There is an informal and intuitive proof that yes, the set of degree $n$ (monic) polynomials will have measure $0$ in $\mathbb{R}^n$, based on basic counting.
Here is the idea: a degree $n$ (monic) polynomial is uniquely determined by it's $n$ roots, and vice-versa. Now, count. How many (monic) polynomials have exactly $n-1$ simple roots? Well, I can freely place $n-1$ roots, and the last one has $n-1$ options (place it on top of any of the former roots). Thus, I have $n-1$ real degrees of freedom, and $n-1$ discreet degrees of freedom. This obviously represents disjoint union of $n-1$ copies of $\mathbb{R}^{(n-1)}$, which I will write as $(n-1)*\mathbb{R}^{n-1}$. How many (monic) polynomials have exactly $n-2$ simple roots? Same argument, $(n-2)^2*\mathbb{R}^{n-2}$. In total, you will have $$(n-1)*\mathbb{R}^{n-1} \cup (n-2)^2*\mathbb{R}^{n-2} \cup \dots \cup \mathbb{R} = \cup_{i=1}^{n-1}(n-i)^i\mathbb{R}^{n-i},$$
where all the unions are disjoint. Each of those sets has measure $0$ in $\mathbb{R}^n$ and they are disjoint, so the total measure is $0$.
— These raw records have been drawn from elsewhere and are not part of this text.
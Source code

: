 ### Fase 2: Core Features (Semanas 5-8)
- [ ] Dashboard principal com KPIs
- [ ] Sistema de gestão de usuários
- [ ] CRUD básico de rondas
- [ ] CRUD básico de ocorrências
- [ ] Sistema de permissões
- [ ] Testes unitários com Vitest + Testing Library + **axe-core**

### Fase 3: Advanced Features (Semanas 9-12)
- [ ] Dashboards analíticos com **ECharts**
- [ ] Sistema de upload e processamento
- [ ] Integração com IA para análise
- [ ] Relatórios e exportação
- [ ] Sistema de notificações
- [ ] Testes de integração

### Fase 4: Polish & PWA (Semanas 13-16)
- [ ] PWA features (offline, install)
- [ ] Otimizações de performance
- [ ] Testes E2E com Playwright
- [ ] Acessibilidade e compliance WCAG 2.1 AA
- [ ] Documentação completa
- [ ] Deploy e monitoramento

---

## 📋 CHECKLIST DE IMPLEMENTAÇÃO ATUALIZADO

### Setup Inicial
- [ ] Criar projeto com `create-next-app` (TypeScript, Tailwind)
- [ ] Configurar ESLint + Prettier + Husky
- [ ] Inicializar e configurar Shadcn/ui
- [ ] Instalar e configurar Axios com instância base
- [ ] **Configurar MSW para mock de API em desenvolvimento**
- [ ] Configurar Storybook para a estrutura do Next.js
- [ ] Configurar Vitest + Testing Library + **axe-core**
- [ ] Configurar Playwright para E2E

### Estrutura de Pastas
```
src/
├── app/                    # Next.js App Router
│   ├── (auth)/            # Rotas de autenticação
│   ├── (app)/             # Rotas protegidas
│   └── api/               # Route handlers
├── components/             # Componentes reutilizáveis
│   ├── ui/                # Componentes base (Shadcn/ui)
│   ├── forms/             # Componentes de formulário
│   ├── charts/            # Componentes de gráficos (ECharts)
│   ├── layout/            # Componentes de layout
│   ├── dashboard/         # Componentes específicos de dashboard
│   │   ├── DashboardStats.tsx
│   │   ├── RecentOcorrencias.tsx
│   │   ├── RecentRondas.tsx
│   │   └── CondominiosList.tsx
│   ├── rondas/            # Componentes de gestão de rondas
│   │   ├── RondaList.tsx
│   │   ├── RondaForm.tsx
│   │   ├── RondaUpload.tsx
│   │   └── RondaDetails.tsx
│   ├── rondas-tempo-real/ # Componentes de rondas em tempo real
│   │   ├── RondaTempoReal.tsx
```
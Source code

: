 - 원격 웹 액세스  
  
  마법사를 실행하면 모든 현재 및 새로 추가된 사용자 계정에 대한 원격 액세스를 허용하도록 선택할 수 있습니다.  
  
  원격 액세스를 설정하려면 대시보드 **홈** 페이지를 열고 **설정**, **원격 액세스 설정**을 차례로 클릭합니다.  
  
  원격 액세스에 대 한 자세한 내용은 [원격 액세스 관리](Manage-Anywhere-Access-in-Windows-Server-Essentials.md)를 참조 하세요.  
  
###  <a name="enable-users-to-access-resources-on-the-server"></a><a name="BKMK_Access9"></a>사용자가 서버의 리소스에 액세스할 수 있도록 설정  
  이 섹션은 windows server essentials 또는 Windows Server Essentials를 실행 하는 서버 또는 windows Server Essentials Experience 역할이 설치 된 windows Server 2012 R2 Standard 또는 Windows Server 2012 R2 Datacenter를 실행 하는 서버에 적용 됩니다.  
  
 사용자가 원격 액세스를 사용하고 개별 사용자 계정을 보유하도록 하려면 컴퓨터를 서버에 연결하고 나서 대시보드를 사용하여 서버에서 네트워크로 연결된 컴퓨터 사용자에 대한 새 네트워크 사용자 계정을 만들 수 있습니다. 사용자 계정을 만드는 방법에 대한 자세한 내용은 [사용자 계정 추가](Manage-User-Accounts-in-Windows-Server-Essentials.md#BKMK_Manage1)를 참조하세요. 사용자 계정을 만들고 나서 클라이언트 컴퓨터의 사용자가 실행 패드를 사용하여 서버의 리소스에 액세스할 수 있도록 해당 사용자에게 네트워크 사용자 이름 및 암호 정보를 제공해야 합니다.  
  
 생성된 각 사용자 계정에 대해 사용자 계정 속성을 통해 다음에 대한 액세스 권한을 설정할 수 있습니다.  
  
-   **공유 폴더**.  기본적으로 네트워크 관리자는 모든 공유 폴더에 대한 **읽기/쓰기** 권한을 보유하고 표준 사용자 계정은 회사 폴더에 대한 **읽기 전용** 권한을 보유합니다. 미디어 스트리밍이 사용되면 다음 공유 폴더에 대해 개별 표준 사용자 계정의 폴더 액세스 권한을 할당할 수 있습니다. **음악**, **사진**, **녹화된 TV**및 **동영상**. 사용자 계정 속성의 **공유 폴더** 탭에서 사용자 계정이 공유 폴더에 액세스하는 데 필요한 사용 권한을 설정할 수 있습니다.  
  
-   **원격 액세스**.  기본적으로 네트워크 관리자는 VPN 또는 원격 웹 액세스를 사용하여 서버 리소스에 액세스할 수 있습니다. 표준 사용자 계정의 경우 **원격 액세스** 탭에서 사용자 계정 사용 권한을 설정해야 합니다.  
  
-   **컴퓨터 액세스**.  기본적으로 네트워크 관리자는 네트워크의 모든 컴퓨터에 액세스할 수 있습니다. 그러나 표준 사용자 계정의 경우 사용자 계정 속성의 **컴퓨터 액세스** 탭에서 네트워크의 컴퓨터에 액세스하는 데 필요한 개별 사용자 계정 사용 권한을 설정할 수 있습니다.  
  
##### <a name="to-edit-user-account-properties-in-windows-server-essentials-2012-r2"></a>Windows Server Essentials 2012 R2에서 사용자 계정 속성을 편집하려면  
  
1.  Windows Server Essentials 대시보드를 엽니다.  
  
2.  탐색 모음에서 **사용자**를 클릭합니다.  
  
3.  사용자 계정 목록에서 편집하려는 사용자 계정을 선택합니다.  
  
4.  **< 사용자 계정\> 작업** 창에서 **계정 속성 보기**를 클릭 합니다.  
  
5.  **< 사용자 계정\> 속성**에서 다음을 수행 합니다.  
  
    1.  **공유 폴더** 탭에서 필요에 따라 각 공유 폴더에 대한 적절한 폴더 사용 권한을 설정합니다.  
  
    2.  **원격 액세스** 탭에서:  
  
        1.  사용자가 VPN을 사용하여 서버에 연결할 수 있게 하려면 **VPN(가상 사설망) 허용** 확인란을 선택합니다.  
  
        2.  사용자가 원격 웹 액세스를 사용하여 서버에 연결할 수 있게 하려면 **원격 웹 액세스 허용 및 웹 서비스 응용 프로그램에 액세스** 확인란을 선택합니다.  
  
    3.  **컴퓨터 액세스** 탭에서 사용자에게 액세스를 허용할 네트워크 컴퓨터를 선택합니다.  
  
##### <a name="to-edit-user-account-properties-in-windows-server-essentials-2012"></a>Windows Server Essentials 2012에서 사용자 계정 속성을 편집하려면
Intuitively, throw $n$ darts in $\mathbb{R}^n$, you clearly have $0$ probability of darts coinciding.
*Keep in mind that since the coefficients are real, all complex roots appear in pair with their conjugates, so a pair of complex roots still uniquely determines two real degrees of freedom.